=== Section Start ===
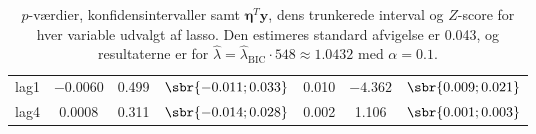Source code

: \begin{table}[h]
{\begin{tabular}{lcccccc}
\textcolor{blue3}{lag1} &$-0.0060$ &0.499  &  $\sbr{-0.011 ; 0.033}$ &  0.010& $ -4.362$ &  $\sbr{0.009           ;    0.021 }$\\
\textcolor{blue3}{lag4}  & 0.0008&0.311    & $\sbr{ -0.014;   0.028 }$ &0.002 &   1.106   & $\sbr{0.001              ; 0.003}$\\
\bottomrule
\end{tabular}  
}
\caption{\(p\)-værdier, konfidensintervaller samt  $\boldsymbol{\eta}^T\textbf{y}$, dens trunkerede interval og $Z$-score for hver variable udvalgt af lasso. Den estimeres standard afvigelse er 0.043, og resultaterne er for $\widehat{\lambda} = \widehat{\lambda}_\text{BIC} \cdot 548 \approx 1.0432$  med \(\alpha = 0.1\).} \label{tab:fixedLassoInf_bic}
\end{table} 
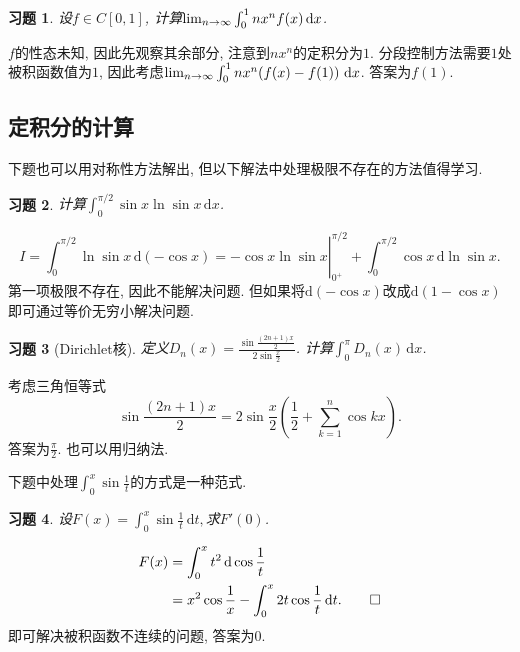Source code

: \documentclass[11pt,a4paper]{ctexart}
\makeatletter
\theoremstyle{thmseries} %
\theoremstyle{exerseries}
\newtheorem{exer}{习题}[section]
\renewenvironment{proof}[1][\proofname]{\par
  \pushQED{\qed}%
  \normalfont \topsep6\p@\@plus6\p@\relax
  \trivlist
  \item[\hskip\labelsep
        \itshape
    #1\@addpunct{}]\ignorespaces
}{%
  \popQED\endtrivlist\@endpefalse
}
\newenvironment{sol}{\begin{proof}[\bfseries\upshape 解\quad]}{\end{proof}}
\newcommand{\bra}[1]{\mathopen{}\left(#1\right)}
\renewcommand{\d}{\mathrm{d}}
\def \nti {\mathnormal{n}\to\infty}
\makeatother
\begin{document}
\begin{exer}
	设$f\in C[0,1]$, 计算$\lim_{\nti}\int_{0}^{1}nx^nf(x)\,\d x$. 
\end{exer}
\begin{sol}
	$f$的性态未知, 因此先观察其余部分, 注意到$nx^n$的定积分为$1$. 分段控制方法需要$1$处被积函数值为$1$, 因此考虑$\lim_{\nti}\int_{0}^{1}nx^n\bra{f(x)-f(1)}\,\d x$. 答案为$f(1)$. 
\end{sol}


\subsection{定积分的计算}
下题也可以用对称性方法解出, 但以下解法中处理极限不存在的方法值得学习. 
\begin{exer}
	计算$\int_{0}^{\pi/2}\sin x\ln\sin x\,\d x$. 
\end{exer}
\begin{sol}
	\[\left.I=\int_{0}^{\pi/2}\ln\sin x\,\d(-\cos x)=-\cos x\ln\sin x\right|_{0^+}^{\pi/2}+\int_{0}^{\pi/2}\cos x\,\d\ln\sin x.\]
	第一项极限不存在, 因此不能解决问题. 但如果将$\d(-\cos x)$改成$\d(1-\cos x)$即可通过等价无穷小解决问题. 
\end{sol}

\begin{exer}[Dirichlet核]
	定义$D_n(x)=\frac{\sin\frac{(2n+1)x}{2}}{2\sin\frac{x}{2}}$. 计算$\int_{0}^{\pi}D_n(x)\,\d x$. 
\end{exer}
\begin{sol}
	考虑三角恒等式
	\[\sin\frac{(2n+1)x}{2}=2\sin\frac{x}{2}\bra{\frac{1}{2}+\sum_{k=1}^{n}\cos kx}.\]
	答案为$\frac{\pi}{2}$. 也可以用归纳法. 
\end{sol}


下题中处理$\int_{0}^{x}\sin\frac{1}{t}$的方式是一种范式. 
\begin{exer}
	设$F(x)=\int_{0}^{x}\sin\frac{1}{t}\,\d t,$求$F'(0)$. 
\end{exer}
\begin{sol}
	\begin{align*}
		F(x)&=\int_{0}^{x}t^2\,\d\cos\frac{1}{t}\\
		&=x^2\cos\frac{1}{x}-\int_{0}^{x}2t\cos\frac{1}{t}\,\d t.\qedhere
	\end{align*}
	即可解决被积函数不连续的问题, 答案为$0$. 
\end{sol}
\end{document}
=== Section End ===
Give back the full data exactly as it reads, but drop the pictures.

RESPONSE AREA:
Source code

: \begin{table}[h]
{\begin{tabular}{lcccccc}
\textcolor{blue3}{lag1} &$-0.0060$ &0.499  &  $\sbr{-0.011 ; 0.033}$ &  0.010& $ -4.362$ &  $\sbr{0.009           ;    0.021 }$\\
\textcolor{blue3}{lag4}  & 0.0008&0.311    & $\sbr{ -0.014;   0.028 }$ &0.002 &   1.106   & $\sbr{0.001              ; 0.003}$\\
\bottomrule
\end{tabular}  
}
\caption{\(p\)-værdier, konfidensintervaller samt  $\boldsymbol{\eta}^T\textbf{y}$, dens trunkerede interval og $Z$-score for hver variable udvalgt af lasso. Den estimeres standard afvigelse er 0.043, og resultaterne er for $\widehat{\lambda} = \widehat{\lambda}_\text{BIC} \cdot 548 \approx 1.0432$  med \(\alpha = 0.1\).} \label{tab:fixedLassoInf_bic}
\end{table} 
Source code

: \documentclass[11pt,a4paper]{ctexart}
\makeatletter
\theoremstyle{thmseries} %
\theoremstyle{exerseries}
\newtheorem{exer}{习题}[section]
\renewenvironment{proof}[1][\proofname]{\par
  \pushQED{\qed}%
  \normalfont \topsep6\p@\@plus6\p@\relax
  \trivlist
  \item[\hskip\labelsep
        \itshape
    #1\@addpunct{}]\ignorespaces
}{%
  \popQED\endtrivlist\@endpefalse
}
\newenvironment{sol}{\begin{proof}[\bfseries\upshape 解\quad]}{\end{proof}}
\newcommand{\bra}[1]{\mathopen{}\left(#1\right)}
\renewcommand{\d}{\mathrm{d}}
\def \nti {\mathnormal{n}\to\infty}
\makeatother
\begin{document}
\begin{exer}
	设$f\in C[0,1]$, 计算$\lim_{\nti}\int_{0}^{1}nx^nf(x)\,\d x$. 
\end{exer}
\begin{sol}
	$f$的性态未知, 因此先观察其余部分, 注意到$nx^n$的定积分为$1$. 分段控制方法需要$1$处被积函数值为$1$, 因此考虑$\lim_{\nti}\int_{0}^{1}nx^n\bra{f(x)-f(1)}\,\d x$. 答案为$f(1)$. 
\end{sol}


\subsection{定积分的计算}
下题也可以用对称性方法解出, 但以下解法中处理极限不存在的方法值得学习. 
\begin{exer}
	计算$\int_{0}^{\pi/2}\sin x\ln\sin x\,\d x$. 
\end{exer}
\begin{sol}
	\[\left.I=\int_{0}^{\pi/2}\ln\sin x\,\d(-\cos x)=-\cos x\ln\sin x\right|_{0^+}^{\pi/2}+\int_{0}^{\pi/2}\cos x\,\d\ln\sin x.\]
	第一项极限不存在, 因此不能解决问题. 但如果将$\d(-\cos x)$改成$\d(1-\cos x)$即可通过等价无穷小解决问题. 
\end{sol}

\begin{exer}[Dirichlet核]
	定义$D_n(x)=\frac{\sin\frac{(2n+1)x}{2}}{2\sin\frac{x}{2}}$. 计算$\int_{0}^{\pi}D_n(x)\,\d x$. 
\end{exer}
\begin{sol}
	考虑三角恒等式
	\[\sin\frac{(2n+1)x}{2}=2\sin\frac{x}{2}\bra{\frac{1}{2}+\sum_{k=1}^{n}\cos kx}.\]
	答案为$\frac{\pi}{2}$. 也可以用归纳法. 
\end{sol}


下题中处理$\int_{0}^{x}\sin\frac{1}{t}$的方式是一种范式. 
\begin{exer}
	设$F(x)=\int_{0}^{x}\sin\frac{1}{t}\,\d t,$求$F'(0)$. 
\end{exer}
\begin{sol}
	\begin{align*}
		F(x)&=\int_{0}^{x}t^2\,\d\cos\frac{1}{t}\\
		&=x^2\cos\frac{1}{x}-\int_{0}^{x}2t\cos\frac{1}{t}\,\d t.\qedhere
	\end{align*}
	即可解决被积函数不连续的问题, 答案为$0$. 
\end{sol}
\end{document}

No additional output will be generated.